La Banda del Corpo della Gendarmeria Vaticana, diretta dal Maestro Giuseppe Cimini e comandata dal Colonnello Giuseppe D’Amico, era stata invitata dal sindaco Antonio Satta e dal vescovo mons. Sebastiano Sanguinetti, ad accompagnare musicalmente le cerimonie organizzate nel comune di Padru per celebrare degnamente la “Giornata della memoria”: essa, in realtà, si celebra in tutto il mondo nella data odierna del 27 gennaio, a ricordo dei milioni di uomini, donne e bambini vittime – durante il periodo della Seconda Guerra Mondiale – della persecuzione e dello sterminio per mano dei nazisti.
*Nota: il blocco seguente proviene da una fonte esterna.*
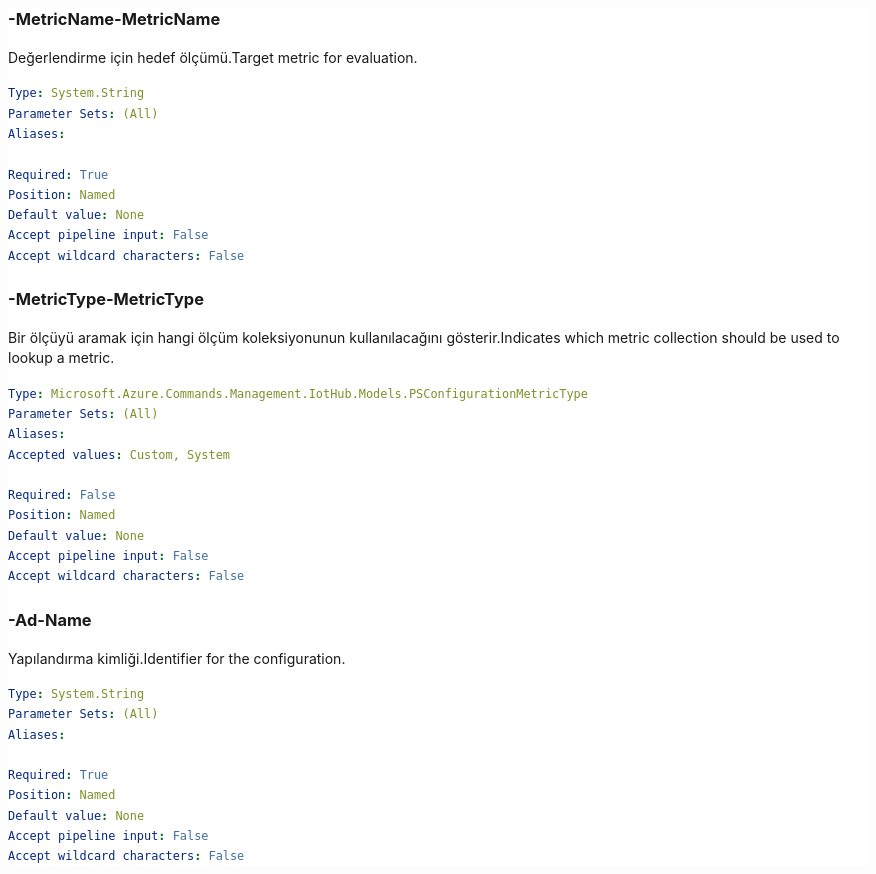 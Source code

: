 ### <span data-ttu-id="251a0-125">-MetricName</span><span class="sxs-lookup"><span data-stu-id="251a0-125">-MetricName</span></span>
<span data-ttu-id="251a0-126">Değerlendirme için hedef ölçümü.</span><span class="sxs-lookup"><span data-stu-id="251a0-126">Target metric for evaluation.</span></span>

```yaml
Type: System.String
Parameter Sets: (All)
Aliases:

Required: True
Position: Named
Default value: None
Accept pipeline input: False
Accept wildcard characters: False
```

### <span data-ttu-id="251a0-127">-MetricType</span><span class="sxs-lookup"><span data-stu-id="251a0-127">-MetricType</span></span>
<span data-ttu-id="251a0-128">Bir ölçüyü aramak için hangi ölçüm koleksiyonunun kullanılacağını gösterir.</span><span class="sxs-lookup"><span data-stu-id="251a0-128">Indicates which metric collection should be used to lookup a metric.</span></span>

```yaml
Type: Microsoft.Azure.Commands.Management.IotHub.Models.PSConfigurationMetricType
Parameter Sets: (All)
Aliases:
Accepted values: Custom, System

Required: False
Position: Named
Default value: None
Accept pipeline input: False
Accept wildcard characters: False
```

### <span data-ttu-id="251a0-129">-Ad</span><span class="sxs-lookup"><span data-stu-id="251a0-129">-Name</span></span>
<span data-ttu-id="251a0-130">Yapılandırma kimliği.</span><span class="sxs-lookup"><span data-stu-id="251a0-130">Identifier for the configuration.</span></span>

```yaml
Type: System.String
Parameter Sets: (All)
Aliases:

Required: True
Position: Named
Default value: None
Accept pipeline input: False
Accept wildcard characters: False
```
Per permettere a un numero maggiore di persone di partecipare agli eventi in programma, in numerose cittadine italiane si è preferito svolgere alcune delle cerimonie già nella giornata di Sabato 25 gennaio: così è avvenuto anche nel caso di questo “giovanissimo” comune – nato dalla volontà referendaria dei suoi orgogliosi cittadini che scelsero di recidere il “cordone ombelicale” che li legava a Buddusò – che ha raggiunto la maggiore età lo scorso 3 gennaio.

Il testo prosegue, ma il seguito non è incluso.